Zanu PF legal secretary Munyaradzi Paul Mangwana admitted that the ruling party was equally worried over the trend, adding there were engagements behind the scenes to deal with the economic slump even in the absence of Cabinet.

“We obviously are not happy if the prices are going up, we are not happy at all … it doesn’t mean that when there is no Cabinet, there is no government. Permanent secretaries are there, ministries are there,” he said.

Mangwana said Mnangagwa could not appoint a Cabinet before Parliament was sworn-in, but could also not miss Focac, a platform for him to structure deals that have the potential to revive the ailing economy.
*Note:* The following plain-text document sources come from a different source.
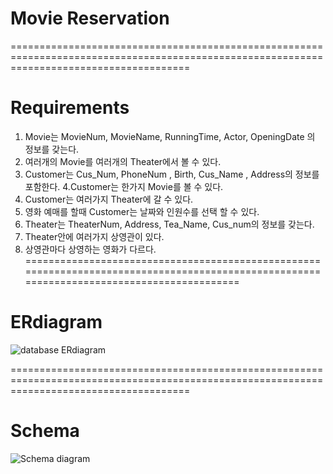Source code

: # Movie Reservation
===========================================================================================================================================

# Requirements
1. Movie는 MovieNum, MovieName, RunningTime, Actor, OpeningDate 의 정보를 갖는다. 
2. 여러개의 Movie를 여러개의 Theater에서 볼 수 있다. 
3. Customer는 Cus_Num, PhoneNum , Birth, Cus_Name , Address의 정보를 포함한다. 
4.Customer는 한가지 Movie를 볼 수 있다. 
5. Customer는 여러가지 Theater에 갈 수 있다. 
6. 영화 예매를 할때 Customer는 날짜와 인원수를 선택 할 수 있다. 
7. Theater는 TheaterNum, Address, Tea_Name, Cus_num의 정보를 갖는다. 
8. Theater안에 여러가지 상영관이 있다. 
9. 상영관마다 상영하는 영화가 다르다.
===========================================================================================================================================
# ERdiagram
![database ERdiagram](https://user-images.githubusercontent.com/49008153/69835969-bcc37600-1288-11ea-89ed-8b57a8561bb1.png)

===========================================================================================================================================
# Schema
![Schema diagram](https://user-images.githubusercontent.com/49008153/69835985-d95fae00-1288-11ea-816b-97d20b4f666b.png)
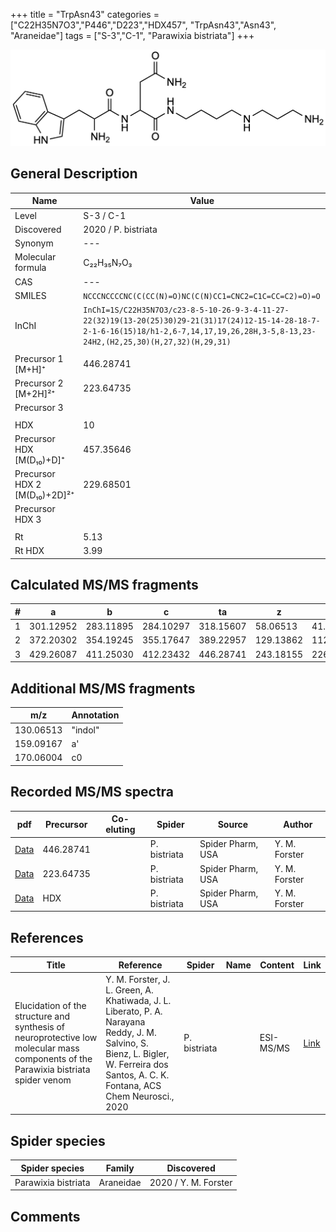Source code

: +++
title = "TrpAsn43"
categories = ["C22H35N7O3","P446","D223","HDX457",
"TrpAsn43","Asn43",
"Araneidae"]
tags = ["S-3","C-1",
"Parawixia bistriata"]
+++

![](/img/TrpAsn43.png)

## General Description

| Name                       | Value              |
|----------------------------|--------------------|
| Level                      | S-3 / C-1          |
| Discovered                 | 2020 / P. bistriata |
| Synonym                    | ---                |
| Molecular formula          | C₂₂H₃₅N₇O₃                   |
| CAS                        | ---                |
| SMILES | `NCCCNCCCCNC(C(CC(N)=O)NC(C(N)CC1=CNC2=C1C=CC=C2)=O)=O`  |
| InChI  | `InChI=1S/C22H35N7O3/c23-8-5-10-26-9-3-4-11-27-22(32)19(13-20(25)30)29-21(31)17(24)12-15-14-28-18-7-2-1-6-16(15)18/h1-2,6-7,14,17,19,26,28H,3-5,8-13,23-24H2,(H2,25,30)(H,27,32)(H,29,31)`  |
|                            |                    |
| Precursor 1 [M+H]⁺       | 446.28741      |
| Precursor 2 [M+2H]²⁺        | 223.64735       |
| Precursor 3                |                    |
|                            |                    |
| HDX                        | 10                   |
| Precursor HDX   [M(D₁₀)+D]⁺   | 457.35646                   |
| Precursor HDX 2 [M(D₁₀)+2D]²⁺ | 229.68501                   |
| Precursor HDX 3            |                    |
|                            |                    |
| Rt                         | 5.13                   |
| Rt HDX                     | 3.99                   |

## Calculated MS/MS fragments

| # | a         | b         | c         | ta        | z         | y         | tz        |
|---|-----------|-----------|-----------|-----------|-----------|-----------|-----------|
| 1 | 301.12952 | 283.11895 | 284.10297 | 318.15607 | 58.06513 | 41.03858 | 75.09167 |
| 2 | 372.20302 | 354.19245 | 355.17647 | 389.22957 | 129.13862 | 112.11208 | 146.16517 |
| 3 | 429.26087 | 411.25030 | 412.23432 | 446.28741 | 243.18155 | 226.15500 | 260.20810 |

## Additional MS/MS fragments

| m/z | Annotation |
|-----|------------|
| 130.06513    | "indol"      |
| 159.09167    | a'           |
| 170.06004    | c0           |

## Recorded MS/MS spectra

| pdf                                             | Precursor | Co-eluting | Spider      | Source                       | Author        |
|-------------------------------------------------|-----------|------------|-------------|------------------------------|---------------|
| [Data](/pdf/P-bistriata/446_TrpAsn43_Pb.pdf) | 446.28741 |           | P. bistriata | Spider Pharm, USA | Y. M. Forster |
| [Data](/pdf/P-bistriata/446_TrpAsn43_Pb_2.pdf) | 223.64735 |           | P. bistriata | Spider Pharm, USA | Y. M. Forster |
| [Data](/pdf/P-bistriata/446_TrpAsn43_Pb_HDX.pdf) | HDX |           | P. bistriata | Spider Pharm, USA | Y. M. Forster |


## References

| Title | Reference | Spider | Name | Content | Link |
|-------|-----------|--------|------|---------|------|
| Elucidation of the structure and synthesis of neuroprotective low molecular mass components of the Parawixia bistriata spider venom      | Y. M. Forster, J. L. Green, A. Khatiwada, J. L. Liberato, P. A. Narayana Reddy, J. M. Salvino, S. Bienz, L. Bigler, W. Ferreira dos Santos, A. C. K. Fontana, ACS Chem Neurosci., 2020          | P. bistriata       |      | ESI-MS/MS        | [Link](https://pubs.acs.org/doi/10.1021/acschemneuro.0c00007)     |

## Spider species

| Spider species     | Family     | Discovered           |
|--------------------|------------|----------------------|
| Parawixia bistriata | Araneidae | 2020 / Y. M. Forster |


## Comments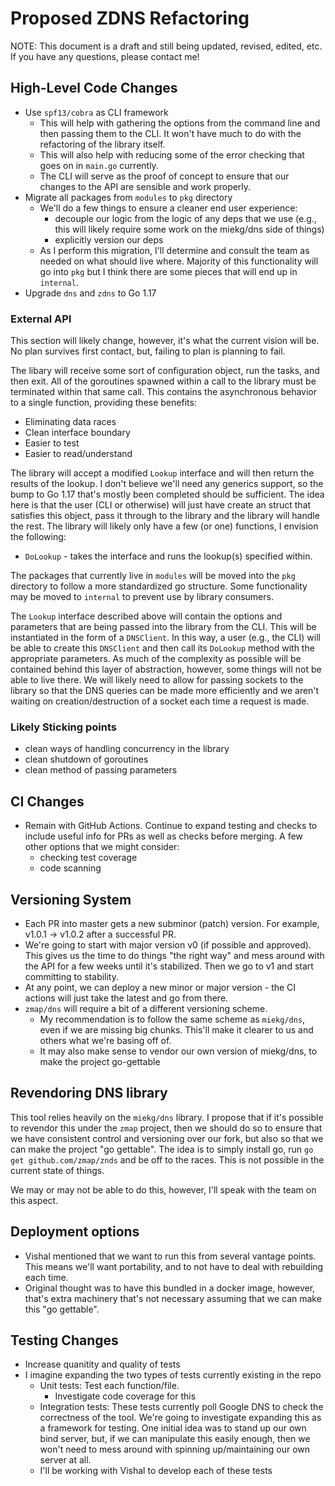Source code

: # Proposed ZDNS Refactoring

NOTE: This document is a draft and still being updated, revised, edited, etc. If you have any questions, please contact me!

## High-Level Code Changes

- Use `spf13/cobra` as CLI framework
    - This will help with gathering the options from the command line and then passing them to the CLI. It won't have much to do with the refactoring of the library itself.
    - This will also help with reducing some of the error checking that goes on in `main.go` currently.
    - The CLI will serve as the proof of concept to ensure that our changes to the API are sensible and work properly.
- Migrate all packages from `modules` to `pkg` directory
    - We'll do a few things to ensure a cleaner end user experience:
        - decouple our logic from the logic of any deps that we use (e.g., this will likely require some work on the miekg/dns side of things)
        - explicitly version our deps
    - As I perform this migration, I'll determine and consult the team as needed on what should live where. Majority of this functionality will go into `pkg` but I think there are some pieces that will end up in `internal`.
- Upgrade `dns` and `zdns` to Go 1.17

### External API

This section will likely change, however, it's what the current vision will be. No plan survives first contact, but, failing to plan is planning to fail.

The libary will receive some sort of configuration object, run the tasks, and then exit. All of the goroutines spawned within a call to the library must be terminated within that same call. This contains the asynchronous behavior to a single function, providing these benefits:

- Eliminating data races
- Clean interface boundary
- Easier to test
- Easier to read/understand

The library will accept a modified `Lookup` interface and will then return the results of the lookup. I don't believe we'll need any generics support, so the bump to Go 1.17 that's mostly been completed should be sufficient. The idea here is that the user (CLI or otherwise) will just have create an struct that satisfies this object, pass it through to the library and the library will handle the rest. The library will likely only have a few (or one) functions, I envision the following:

- `DoLookup` - takes the interface and runs the lookup(s) specified within.

The packages that currently live in `modules` will be moved into the `pkg` directory to follow a more standardized go structure. Some functionality may be moved to `internal` to prevent use by library consumers. 

The `Lookup` interface described above will contain the options and parameters that are being passed into the library from the CLI. This will be instantiated in the form of a `DNSClient`. In this way, a user (e.g., the CLI) will be able to create this `DNSClient` and then call its `DoLookup` method with the appropriate parameters. As much of the complexity as possible will be contained behind this layer of abstraction, however, some things will not be able to live there. We will likely need to allow for passing sockets to the library so that the DNS queries can be made more efficiently and we aren't waiting on creation/destruction of a socket each time a request is made.

### Likely Sticking points
- clean ways of handling concurrency in the library
- clean shutdown of goroutines
- clean method of passing parameters

## CI Changes
- Remain with GitHub Actions. Continue to expand testing and checks to include useful info for PRs as well as checks before merging. A few other options that we might consider:
    - checking test coverage
    - code scanning

## Versioning System
- Each PR into master gets a new subminor (patch) version. For example, v1.0.1 -> v1.0.2 after a successful PR. 
- We're going to start with major version v0 (if possible and approved). This gives us the time to do things "the right way" and mess around with the API for a few weeks until it's stabilized. Then we go to v1 and start committing to stability.
- At any point, we can deploy a new minor or major version - the CI actions will just take the latest and go from there.
- `zmap/dns` will require a bit of a different versioning scheme. 
    - My recommendation is to follow the same scheme as `miekg/dns`, even if we are missing big chunks. This'll make it clearer to us and others what we're basing off of.
    - It may also make sense to vendor our own version of miekg/dns, to make the project go-gettable

## Revendoring DNS library

This tool relies heavily on the `miekg/dns` library. I propose that if it's possible to revendor this under the `zmap` project, then we should do so to ensure that we have consistent control and versioning over our fork, but also so that we can make the project "go gettable". The idea is to simply install go, run `go get github.com/zmap/znds` and be off to the races. This is not possible in the current state of things.

We may or may not be able to do this, however, I'll speak with the team on this aspect.

## Deployment options

- Vishal mentioned that we want to run this from several vantage points. This means we'll want portability, and to not have to deal with rebuilding each time.
- Original thought was to have this bundled in a docker image, however, that's extra machinery that's not necessary assuming that we can make this "go gettable".

## Testing Changes

- Increase quanitity and quality of tests 
- I imagine expanding the two types of tests currently existing in the repo
    - Unit tests: Test each function/file. 
        - Investigate code coverage for this
    - Integration tests: These tests currently poll Google DNS to check the correctness of the tool. We're going to investigate expanding this as a framework for testing. One initial idea was to stand up our own bind server, but, if we can manipulate this easily enough, then we won't need to mess around with spinning up/maintaining our own server at all. 
    - I'll be working with Vishal to develop each of these tests
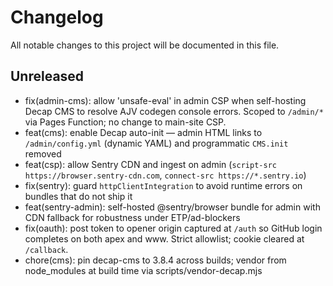 # Changelog

All notable changes to this project will be documented in this file.

## Unreleased

- fix(admin-cms): allow 'unsafe-eval' in admin CSP when self-hosting Decap CMS to resolve AJV codegen console errors. Scoped to `/admin/*` via Pages Function; no change to main-site CSP.
- feat(cms): enable Decap auto-init — admin HTML links to `/admin/config.yml` (dynamic YAML) and programmatic `CMS.init` removed
- feat(csp): allow Sentry CDN and ingest on admin (`script-src https://browser.sentry-cdn.com`, `connect-src https://*.sentry.io`)
- fix(sentry): guard `httpClientIntegration` to avoid runtime errors on bundles that do not ship it
- feat(sentry-admin): self-hosted @sentry/browser bundle for admin with CDN fallback for robustness under ETP/ad-blockers
- fix(oauth): post token to opener origin captured at `/auth` so GitHub login completes on both apex and www. Strict allowlist; cookie cleared at `/callback`.
- chore(cms): pin decap-cms to 3.8.4 across builds; vendor from node_modules at build time via scripts/vendor-decap.mjs
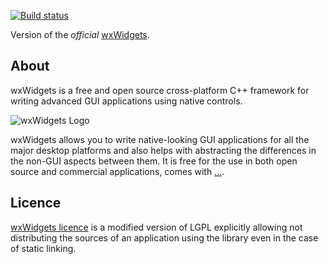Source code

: [![Build status](https://ci.appveyor.com/api/projects/status/2lsk2q9h4pmkc3qh?svg=true)](https://ci.appveyor.com/project/dejbug/wxwidgets)

Version of the *official* [wxWidgets](https://github.com/wxWidgets/wxWidgets).


About
-----

wxWidgets is a free and open source cross-platform C++ framework
for writing advanced GUI applications using native controls.

![wxWidgets Logo](https://www.wxwidgets.org/assets/img/header-logo.png)

wxWidgets allows you to write native-looking GUI applications for
all the major desktop platforms and also helps with abstracting
the differences in the non-GUI aspects between them. It is free
for the use in both open source and commercial applications, comes
with [...](https://github.com/wxWidgets/wxWidgets/blob/master/README.md).

Licence
-------

[wxWidgets licence](https://github.com/wxWidgets/wxWidgets/blob/master/docs/licence.txt)
is a modified version of LGPL explicitly allowing not distributing the sources
of an application using the library even in the case of static linking.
“The President appoints ministers from Members of Parliament and no single Member of Parliament has been sworn-in and they are all parliamentary-elect right now … Zimbabweans should be patient,” he said.

Mangwana said government would, upon his return this week, talk to industrialists to appreciate the cause of the price hikes in the past few months and then seek solutions to the massive problems.

“Obviously, government will act, but the first stance is persuasion, talk to industrialists and find out why prices are going up. We would like the process to be stable,” he said.

But MDC Alliance secretary-general Douglas Mwonzora said “darker days” were in the offing for Zimbabwe, following a disputed election, calling on Zanu PF to move quickly to address its legitimacy issues.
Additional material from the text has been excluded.